Il pro­blema di realtà rap­pre­sen­tato dal dia­rio si com­plica quando di mezzo c’è qual­cuno che non tra­scrive «sem­pli­ce­mente» delle tracce, ma le inscrive nel vivo di quella che, con una certa appros­si­ma­zione, potremmo chia­mare una fin­zione dia­ri­stica. In due luo­ghi spe­ci­fici de L’espace lit­té­raire (1955) e Le livre à venir (1959), Mau­rice Blan­chot non esi­tava a con­trap­porre dia­rio e opera, soprat­tutto se a tenerlo è un «autore». In «Recours au jour­nal», pub­bli­cato nell’Espace lit­té­raire, Blan­chot rimar­cherà la per­si­stente pre­senza dell’io, della prima per­sona nel dia­rio. Anche in un romanzo ci può essere «io», ma è (rectius: sarebbe) comun­que un io messo in scena da un movi­mento di «neutra­liz­za­zione» dell’esperienza intima, che ne estrae quanto di uni­ver­sale può rac­chiu­dere. Molti autori subi­scono il con­trac­colpo dell’opera, della «potenza neu­tra, senza forma e senza destino che è die­tro tutto ciò che si scrive»: pro­prio per que­sto cedono alla ste­sura di un dia­rio. Nel campo del diario, in que­sta pro­spet­tiva – giu­sta­mente pro­ble­ma­tiz­zata da Scri­vano – «autore» sarebbe pro­pria­mente e para­dos­sal­mente un non-autore: qual­cuno che cerca un radi­ca­mento con­tro la potenza neu­tra che lo sovrasta.

A essere messa in que­stione dalla rilet­tura di Scri­vano è pro­prio l’idea di Blanchot che, attra­verso la pra­tica del dia­rio, ognuno possa riav­vi­ci­narsi attraverso la scrit­tura a un destino per­so­nale inteso come pro­ce­di­mento inverso rispetto a quello che con­duce alla ste­sura di un’opera.
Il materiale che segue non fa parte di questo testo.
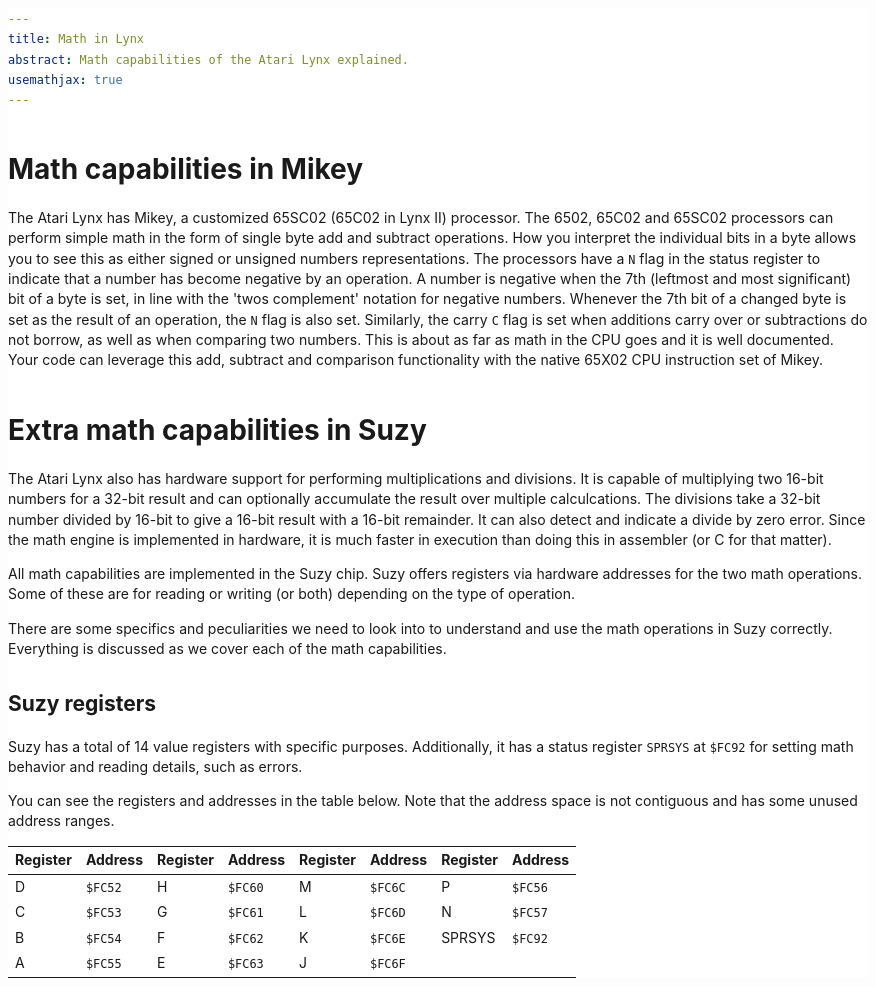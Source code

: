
 ```yaml
---
title: Math in Lynx
abstract: Math capabilities of the Atari Lynx explained.
usemathjax: true
---
```

# Math capabilities in Mikey
The Atari Lynx has Mikey, a customized 65SC02 (65C02 in Lynx II) processor. The 6502, 65C02 and 65SC02 processors can perform simple math in the form of single byte add and subtract operations. How you interpret the individual bits in a byte allows you to see this as either signed or unsigned numbers representations. 
The processors have a `N` flag in the status register to indicate that a number has become negative by an operation. A number is negative when the 7th (leftmost and most significant) bit of a byte is set, in line with the 'twos complement' notation for negative numbers. Whenever the 7th bit of a changed byte is set as the result of an operation, the `N` flag is also set. 
Similarly, the carry `C` flag is set when additions carry over or subtractions do not borrow, as well as when comparing two numbers. This is about as far as math in the CPU goes and it is well documented. Your code can leverage this add, subtract and comparison functionality with the native 65X02 CPU instruction set of Mikey.

# Extra math capabilities in Suzy
The Atari Lynx also has hardware support for performing multiplications and divisions. It is capable of multiplying two 16-bit numbers for a 32-bit result and can optionally accumulate the result over multiple calculcations. The divisions take a 32-bit number divided by 16-bit to give a 16-bit result with a 16-bit remainder. It can also detect and indicate a divide by zero error. Since the math engine is implemented in hardware, it is much faster in execution than doing this in assembler (or C for that matter).

All math capabilities are implemented in the Suzy chip. Suzy offers registers via hardware addresses for the two math operations. Some of these are for reading or writing (or both) depending on the type of operation.

There are some specifics and peculiarities we need to look into to understand and use the math operations in Suzy correctly. Everything is discussed as we cover each of the math capabilities.

## Suzy registers 
Suzy has a total of 14 value registers with specific purposes. Additionally, it has a status register `SPRSYS` at `$FC92` for setting math behavior and reading details, such as errors.

You can see the registers and addresses in the table below. Note that the address space is not contiguous and has some unused address ranges.

|Register|Address|Register|Address|Register|Address|Register|Address|
|:---|:---|:---|:---|:---|:---|:---|:---|
|D|`$FC52`|H|`$FC60`|M|`$FC6C`|P|`$FC56`|
|C|`$FC53`|G|`$FC61`|L|`$FC6D`|N|`$FC57`|
|B|`$FC54`|F|`$FC62`|K|`$FC6E`|SPRSYS|`$FC92`|
|A|`$FC55`|E|`$FC63`|J|`$FC6F`|||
L’io dia­ri­stico, per Blan­chot, si con­trap­pone a ogni «io» let­te­ra­rio: si muove in uno spa­zio per­so­nale, non in un campo imper­so­nale. Nel Livre à venir, in un capi­tolo dedicato a «Le jour­nal intime et le récit» Blan­chot ritorna sulla que­stione, stabi­lendo delle oppo­si­zioni ele­men­tari. C’è un’opera e nella vita let­te­ra­ria quest’opera dà vita a un essere neu­tro. In oppo­si­zione, c’è l’uomo qua­lun­que, l’uomo comune, l’uomo della vita quo­ti­diana: è in que­sta vita quo­ti­diana che si inscrive la pra­tica dia­ri­stica del sé. Ma per Scri­vano la que­stione è giu­sta­mente più com­plessa per­ché die­tro quell’«io», come die­tro il corpo che scrive di un’esperienza, c’è una dimen­sione col­let­tiva dell’identità e delle espe­rienze che tra­va­lica i con­fini della per­so­na­lità e ripro­pone la que­stione in senso col­let­tivo. Pro­prio per que­sto, scrive acu­ta­mente l’autore, in un mondo in cui «il dia­rio ha preso il volo», quella di Blan­chot «è una posi­zione che non sem­bra più suf­ficiente a spie­gare, anzi rischia di distor­cere, le dina­mi­che che por­tano feli­cemente la scrit­tura di casa in casa e di coscienza in coscienza, tra­mite una cir­co­la­zione densa tra autore e let­tore, tra scri­venti e scrit­tori che rende i sé condivisibili».